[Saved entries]
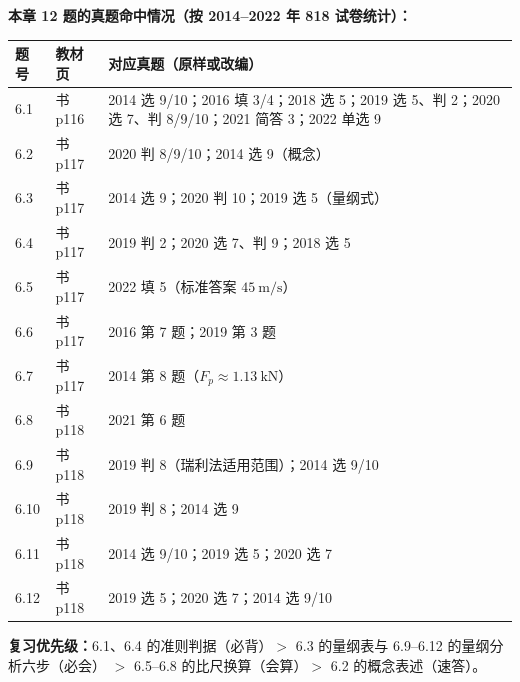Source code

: \begin{tishi}
\textbf{本章 12 题的真题命中情况（按 2014--2022 年 818 试卷统计）：}\\
{\footnotesize
\begin{tabularx}{\textwidth}{@{}llX@{}}
\toprule
题号 & 教材页 & 对应真题（原样或改编） \\
\midrule
6.1 & 书 p116 & 2014 选 9/10；2016 填 3/4；2018 选 5；2019 选 5、判 2；2020 选 7、判 8/9/10；2021 简答 3；2022 单选 9 \\
6.2 & 书 p117 & 2020 判 8/9/10；2014 选 9（概念） \\
6.3 & 书 p117 & 2014 选 9；2020 判 10；2019 选 5（量纲式） \\
6.4 & 书 p117 & 2019 判 2；2020 选 7、判 9；2018 选 5 \\
6.5 & 书 p117 & 2022 填 5（标准答案 $45\ \mathrm{m/s}$） \\
6.6 & 书 p117 & 2016 第 7 题；2019 第 3 题 \\
6.7 & 书 p117 & 2014 第 8 题（$F_p\approx1.13\ \mathrm{kN}$） \\
6.8 & 书 p118 & 2021 第 6 题 \\
6.9 & 书 p118 & 2019 判 8（瑞利法适用范围）；2014 选 9/10 \\
6.10 & 书 p118 & 2019 判 8；2014 选 9 \\
6.11 & 书 p118 & 2014 选 9/10；2019 选 5；2020 选 7 \\
6.12 & 书 p118 & 2019 选 5；2020 选 7；2014 选 9/10 \\
\bottomrule
\end{tabularx}}
\textbf{复习优先级：}6.1、6.4 的准则判据（必背）$>$ 6.3 的量纲表与 6.9--6.12 的量纲分析六步（必会）
$>$ 6.5--6.8 的比尺换算（会算）$>$ 6.2 的概念表述（速答）。
\end{tishi}
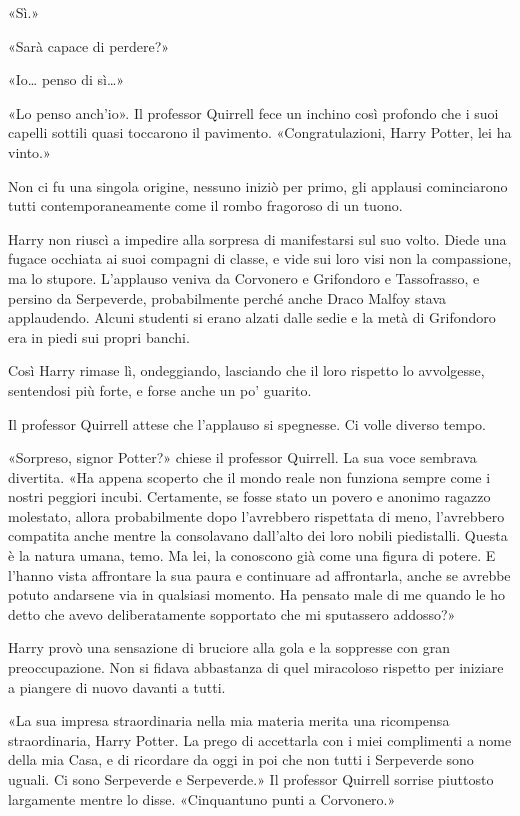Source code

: «Sì.»

«Sarà capace di perdere?»

«Io… penso di sì…»

«Lo penso anch’io». Il professor Quirrell fece un inchino così profondo che i suoi capelli sottili quasi toccarono il pavimento. «Congratulazioni, Harry Potter, lei ha vinto.»

Non ci fu una singola origine, nessuno iniziò per primo, gli applausi cominciarono tutti contemporaneamente come il rombo fragoroso di un tuono.

Harry non riuscì a impedire alla sorpresa di manifestarsi sul suo volto. Diede una fugace occhiata ai suoi compagni di classe, e vide sui loro visi non la compassione, ma lo stupore. L’applauso veniva da Corvonero e Grifondoro e Tassofrasso, e persino da Serpeverde, probabilmente perché anche Draco Malfoy stava applaudendo. Alcuni studenti si erano alzati dalle sedie e la metà di Grifondoro era in piedi sui propri banchi.

Così Harry rimase lì, ondeggiando, lasciando che il loro rispetto lo avvolgesse, sentendosi più forte, e forse anche un po’ guarito.

Il professor Quirrell attese che l’applauso si spegnesse. Ci volle diverso tempo.

«Sorpreso, signor Potter?» chiese il professor Quirrell. La sua voce sembrava divertita. «Ha appena scoperto che il mondo reale non funziona sempre come i nostri peggiori incubi. Certamente, se fosse stato un povero e anonimo ragazzo molestato, allora probabilmente dopo l’avrebbero rispettata di meno, l’avrebbero compatita anche mentre la consolavano dall’alto dei loro nobili piedistalli. Questa è la natura umana, temo. Ma lei, la conoscono già come una figura di potere. E l’hanno vista affrontare la sua paura e continuare ad affrontarla, anche se avrebbe potuto andarsene via in qualsiasi momento. Ha pensato male di me quando le ho detto che avevo deliberatamente sopportato che mi sputassero addosso?»

Harry provò una sensazione di bruciore alla gola e la soppresse con gran preoccupazione. Non si fidava abbastanza di quel miracoloso rispetto per iniziare a piangere di nuovo davanti a tutti.

«La sua impresa straordinaria nella mia materia merita una ricompensa straordinaria, Harry Potter. La prego di accettarla con i miei complimenti a nome della mia Casa, e di ricordare da oggi in poi che non tutti i Serpeverde sono uguali. Ci sono Serpeverde e Serpeverde.» Il professor Quirrell sorrise piuttosto largamente mentre lo disse. «Cinquantuno punti a Corvonero.»

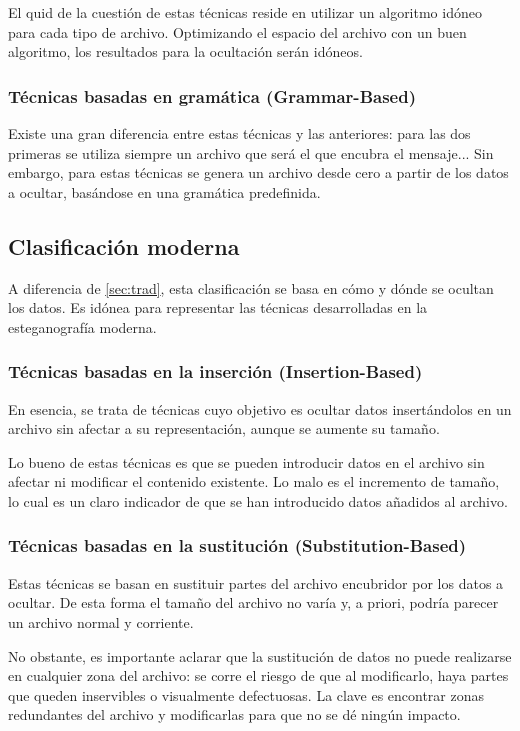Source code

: El quid de la cuestión de estas técnicas reside en utilizar un algoritmo idóneo para cada tipo de archivo. Optimizando el espacio del archivo con un buen algoritmo, los resultados para la ocultación serán idóneos.

\subsubsection{Técnicas basadas en gramática (Grammar-Based)}

Existe una gran diferencia entre estas técnicas y las anteriores: para las dos primeras se utiliza siempre un archivo que será el que encubra el mensaje... Sin embargo, para estas técnicas se genera un archivo desde cero a partir de los datos a ocultar, basándose en una gramática predefinida. %

\subsection{Clasificación moderna}

A diferencia de \ref{sec:trad}, esta clasificación se basa en cómo y dónde se ocultan los datos. Es idónea para representar las técnicas desarrolladas en la esteganografía moderna.

\subsubsection{Técnicas basadas en la inserción (Insertion-Based)}

En esencia, se trata de técnicas cuyo objetivo es ocultar datos insertándolos en un archivo sin afectar a su representación, aunque se aumente su tamaño.

Lo bueno de estas técnicas es que se pueden introducir datos en el archivo sin afectar ni modificar el contenido existente. Lo malo es el incremento de tamaño, lo cual es un claro indicador de que se han introducido datos añadidos al archivo.

\subsubsection{Técnicas basadas en la sustitución (Substitution-Based)}

Estas técnicas se basan en sustituir partes del archivo encubridor por los datos a ocultar. De esta forma el tamaño del archivo no varía y, a priori, podría parecer un archivo normal y corriente.

No obstante, es importante aclarar que la sustitución de datos no puede realizarse en cualquier zona del archivo: se corre el riesgo de que al modificarlo, haya partes que queden inservibles o visualmente defectuosas. La clave es encontrar zonas redundantes del archivo y modificarlas para que no se dé ningún impacto.

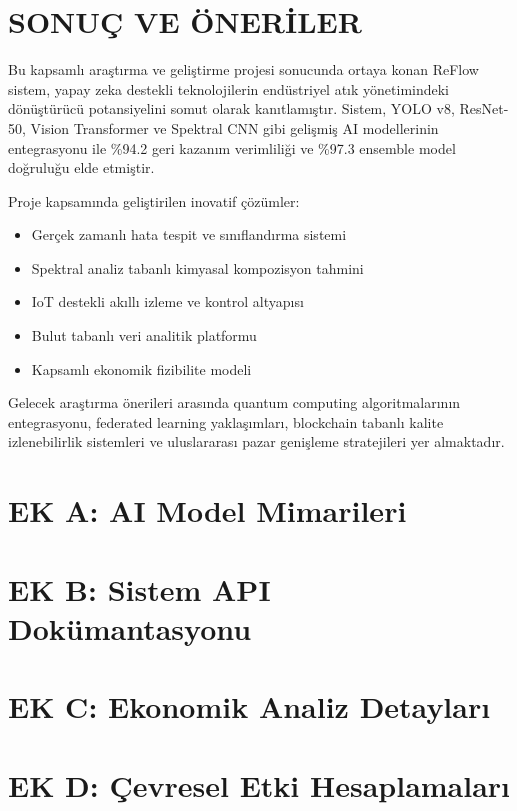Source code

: \documentclass[12pt,a4paper]{article}
\begin{document}
\section{SONUÇ VE ÖNERİLER}

Bu kapsamlı araştırma ve geliştirme projesi sonucunda ortaya konan ReFlow sistem, yapay zeka destekli teknolojilerin endüstriyel atık yönetimindeki dönüştürücü potansiyelini somut olarak kanıtlamıştır. Sistem, YOLO v8, ResNet-50, Vision Transformer ve Spektral CNN gibi gelişmiş AI modellerinin entegrasyonu ile \%94.2 geri kazanım verimliliği ve \%97.3 ensemble model doğruluğu elde etmiştir.

Proje kapsamında geliştirilen inovatif çözümler:

\begin{itemize}
\item Gerçek zamanlı hata tespit ve sınıflandırma sistemi
\item Spektral analiz tabanlı kimyasal kompozisyon tahmini
\item IoT destekli akıllı izleme ve kontrol altyapısı
\item Bulut tabanlı veri analitik platformu
\item Kapsamlı ekonomik fizibilite modeli
\end{itemize}

Gelecek araştırma önerileri arasında quantum computing algoritmalarının entegrasyonu, federated learning yaklaşımları, blockchain tabanlı kalite izlenebilirlik sistemleri ve uluslararası pazar genişleme stratejileri yer almaktadır.

\newpage



\newpage
\appendix
\section{EK A: AI Model Mimarileri}
\section{EK B: Sistem API Dokümantasyonu}
\section{EK C: Ekonomik Analiz Detayları}
\section{EK D: Çevresel Etki Hesaplamaları}
\end{document}

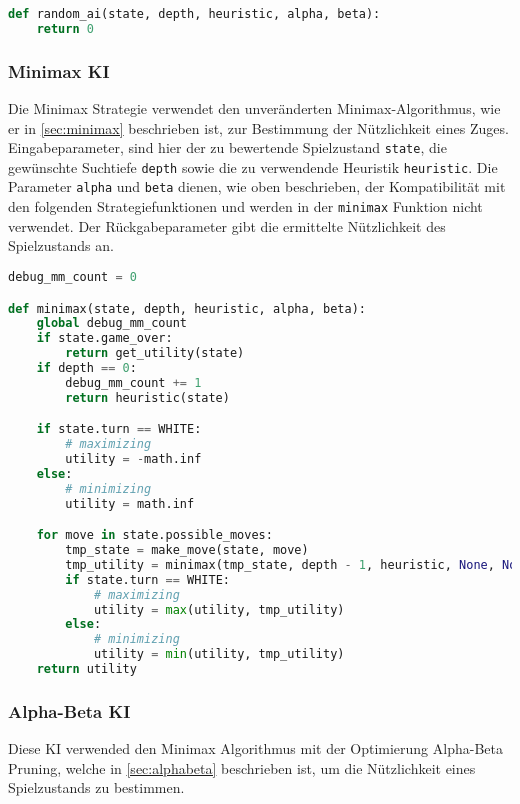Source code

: \begin{lstlisting}[language=Python]
def random_ai(state, depth, heuristic, alpha, beta):
    return 0
\end{lstlisting}

\hypertarget{minimax-ki}{%
\subsubsection{Minimax KI}\label{minimax-ki}}

Die Minimax Strategie verwendet den unveränderten Minimax-Algorithmus,
wie er in \autoref{sec:minimax} beschrieben ist, zur Bestimmung der
Nützlichkeit eines Zuges. Eingabeparameter, sind hier der zu bewertende
Spielzustand \passthrough{\lstinline!state!}, die gewünschte Suchtiefe
\passthrough{\lstinline!depth!} sowie die zu verwendende Heuristik
\passthrough{\lstinline!heuristic!}. Die Parameter
\passthrough{\lstinline!alpha!} und \passthrough{\lstinline!beta!}
dienen, wie oben beschrieben, der Kompatibilität mit den folgenden
Strategiefunktionen und werden in der \passthrough{\lstinline!minimax!}
Funktion nicht verwendet. Der Rückgabeparameter gibt die ermittelte
Nützlichkeit des Spielzustands an.

\begin{lstlisting}[language=Python]
debug_mm_count = 0

def minimax(state, depth, heuristic, alpha, beta):
    global debug_mm_count
    if state.game_over:
        return get_utility(state)
    if depth == 0:
        debug_mm_count += 1
        return heuristic(state)

    if state.turn == WHITE:
        # maximizing
        utility = -math.inf
    else:
        # minimizing
        utility = math.inf

    for move in state.possible_moves:
        tmp_state = make_move(state, move)
        tmp_utility = minimax(tmp_state, depth - 1, heuristic, None, None)
        if state.turn == WHITE:
            # maximizing
            utility = max(utility, tmp_utility)
        else:
            # minimizing
            utility = min(utility, tmp_utility)
    return utility
\end{lstlisting}

\hypertarget{alpha-beta-ki}{%
\subsubsection{Alpha-Beta KI}\label{alpha-beta-ki}}

Diese KI verwended den Minimax Algorithmus mit der Optimierung
Alpha-Beta Pruning, welche in \autoref{sec:alphabeta} beschrieben ist,
um die Nützlichkeit eines Spielzustands zu bestimmen.

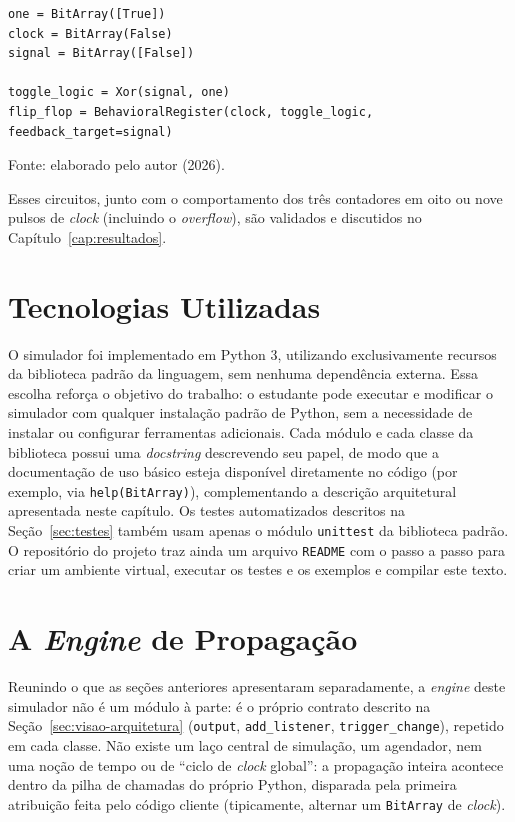 \begin{exemplo}[H]
\caption{\textit{Flip-flop} \textit{toggle}.}
\label{ex:toggle}
\begin{verbatim}
one = BitArray([True])
clock = BitArray(False)
signal = BitArray([False])

toggle_logic = Xor(signal, one)
flip_flop = BehavioralRegister(clock, toggle_logic, feedback_target=signal)
\end{verbatim}
\begin{center}
\footnotesize Fonte: elaborado pelo autor (2026).
\end{center}
\end{exemplo}

Esses circuitos, junto com o comportamento dos três contadores em oito ou nove pulsos de \textit{clock} (incluindo o \textit{overflow}), são validados e discutidos no Capítulo~\ref{cap:resultados}.

\section{Tecnologias Utilizadas}

O simulador foi implementado em Python 3, utilizando exclusivamente recursos da biblioteca padrão da linguagem, sem nenhuma dependência externa. Essa escolha reforça o objetivo do trabalho: o estudante pode executar e modificar o simulador com qualquer instalação padrão de Python, sem a necessidade de instalar ou configurar ferramentas adicionais. Cada módulo e cada classe da biblioteca possui uma \textit{docstring} descrevendo seu papel, de modo que a documentação de uso básico esteja disponível diretamente no código (por exemplo, via \texttt{help(BitArray)}), complementando a descrição arquitetural apresentada neste capítulo. Os testes automatizados descritos na Seção~\ref{sec:testes} também usam apenas o módulo \texttt{unittest} da biblioteca padrão. O repositório do projeto \cite{esteche2026} traz ainda um arquivo \texttt{README} com o passo a passo para criar um ambiente virtual, executar os testes e os exemplos e compilar este texto.

\section{A \textit{Engine} de Propagação}
\label{sec:motor-interno}

Reunindo o que as seções anteriores apresentaram separadamente, a \textit{engine} deste simulador não é um módulo à parte: é o próprio contrato descrito na Seção~\ref{sec:visao-arquitetura} (\texttt{output}, \texttt{add\_listener}, \texttt{trigger\_change}), repetido em cada classe. Não existe um laço central de simulação, um agendador, nem uma noção de tempo ou de ``ciclo de \textit{clock} global'': a propagação inteira acontece dentro da pilha de chamadas do próprio Python, disparada pela primeira atribuição feita pelo código cliente (tipicamente, alternar um \texttt{BitArray} de \textit{clock}).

EXERCISE DIRECTIONS -> Could you set down, exactly as written, every line from the start of the records above through the line containing "6.2 & 书 p117 & 2020 判 8/9/10；2014 选 9（概念） \\", leaving the pictures out?

EXERCISE OUTPUT ->
Source code

: \begin{tishi}
\textbf{本章 12 题的真题命中情况（按 2014--2022 年 818 试卷统计）：}\\
{\footnotesize
\begin{tabularx}{\textwidth}{@{}llX@{}}
\toprule
题号 & 教材页 & 对应真题（原样或改编） \\
\midrule
6.1 & 书 p116 & 2014 选 9/10；2016 填 3/4；2018 选 5；2019 选 5、判 2；2020 选 7、判 8/9/10；2021 简答 3；2022 单选 9 \\
6.2 & 书 p117 & 2020 判 8/9/10；2014 选 9（概念） \\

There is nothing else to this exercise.